Exercise »
Copy out each line of the material exactly. Pictures do not belong in the copy.
************
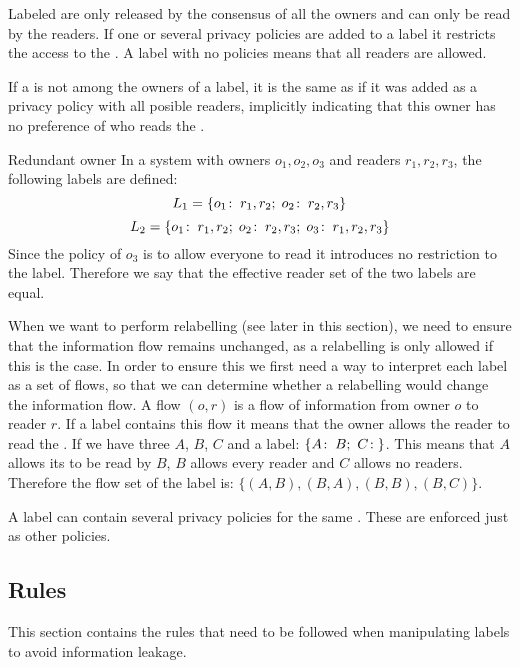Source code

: Labeled \xvalues{} are only released by the consensus of all the owners and can only be read by the readers.
If one or several privacy policies are added to a label it restricts the access to the \xvalue{}.
A label with no policies  means that all readers are allowed.

If a \principal{} is not among the owners of a label, it is the same as if it was added as a privacy policy with all posible readers, implicitly indicating that this owner has no preference of who reads the \xvalue{}.

\begin{example}{Redundant owner}
In a system with owners $o_1, o_2, o_3$ and readers $r_1, r_2, r_3$, the following labels are defined:
$$L_1 = \{o_1\!:\;r_1,r_2;\; o_2\!:\;r_2, r_3\}$$
$$L_2 = \{o_1\!:\;r_1,r_2;\; o_2\!:\;r_2, r_3;\; o_3\!:\;r_1, r_2, r_3\}$$
Since the policy of $o_3$ is to allow everyone to read it introduces no restriction to the label.
Therefore we say that the effective reader set of the two labels are equal.
\end{example}

When we want to perform relabelling (see later in this section), we need to ensure that the information flow remains unchanged, as a relabelling is only allowed if this is the case.
In order to ensure this we first need a way to interpret each label as a set of flows, so that we can determine whether a relabelling would change the information flow.
A flow $(o,r)$ is a flow of information from owner $o$ to reader $r$.
If a label contains this flow it means that the owner allows the reader to read the \xvalue{}.
If we have three \principals{} $A$, $B$, $C$ and a label: $\{\policy{A}{B}; \ \policy{C}{}\}$.
This means that $A$ allows its \xvalue{} to be read by $B$, $B$ allows every reader and $C$ allows no readers.
Therefore the flow set of the label is: $\{(A,B), (B,A), (B,B), (B,C) \}$.

A label can contain several privacy policies for the same \principal{}.
These are enforced just as other policies.

\subsection{Rules}
This section contains the rules that need to be followed when manipulating labels to avoid information leakage.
************
Exercise result »
Source code

: Labeled \xvalues{} are only released by the consensus of all the owners and can only be read by the readers.
If one or several privacy policies are added to a label it restricts the access to the \xvalue{}.
A label with no policies  means that all readers are allowed.

If a \principal{} is not among the owners of a label, it is the same as if it was added as a privacy policy with all posible readers, implicitly indicating that this owner has no preference of who reads the \xvalue{}.

\begin{example}{Redundant owner}
In a system with owners $o_1, o_2, o_3$ and readers $r_1, r_2, r_3$, the following labels are defined:
$$L_1 = \{o_1\!:\;r_1,r_2;\; o_2\!:\;r_2, r_3\}$$
$$L_2 = \{o_1\!:\;r_1,r_2;\; o_2\!:\;r_2, r_3;\; o_3\!:\;r_1, r_2, r_3\}$$
Since the policy of $o_3$ is to allow everyone to read it introduces no restriction to the label.
Therefore we say that the effective reader set of the two labels are equal.
\end{example}

When we want to perform relabelling (see later in this section), we need to ensure that the information flow remains unchanged, as a relabelling is only allowed if this is the case.
In order to ensure this we first need a way to interpret each label as a set of flows, so that we can determine whether a relabelling would change the information flow.
A flow $(o,r)$ is a flow of information from owner $o$ to reader $r$.
If a label contains this flow it means that the owner allows the reader to read the \xvalue{}.
If we have three \principals{} $A$, $B$, $C$ and a label: $\{\policy{A}{B}; \ \policy{C}{}\}$.
This means that $A$ allows its \xvalue{} to be read by $B$, $B$ allows every reader and $C$ allows no readers.
Therefore the flow set of the label is: $\{(A,B), (B,A), (B,B), (B,C) \}$.

A label can contain several privacy policies for the same \principal{}.
These are enforced just as other policies.

\subsection{Rules}
This section contains the rules that need to be followed when manipulating labels to avoid information leakage.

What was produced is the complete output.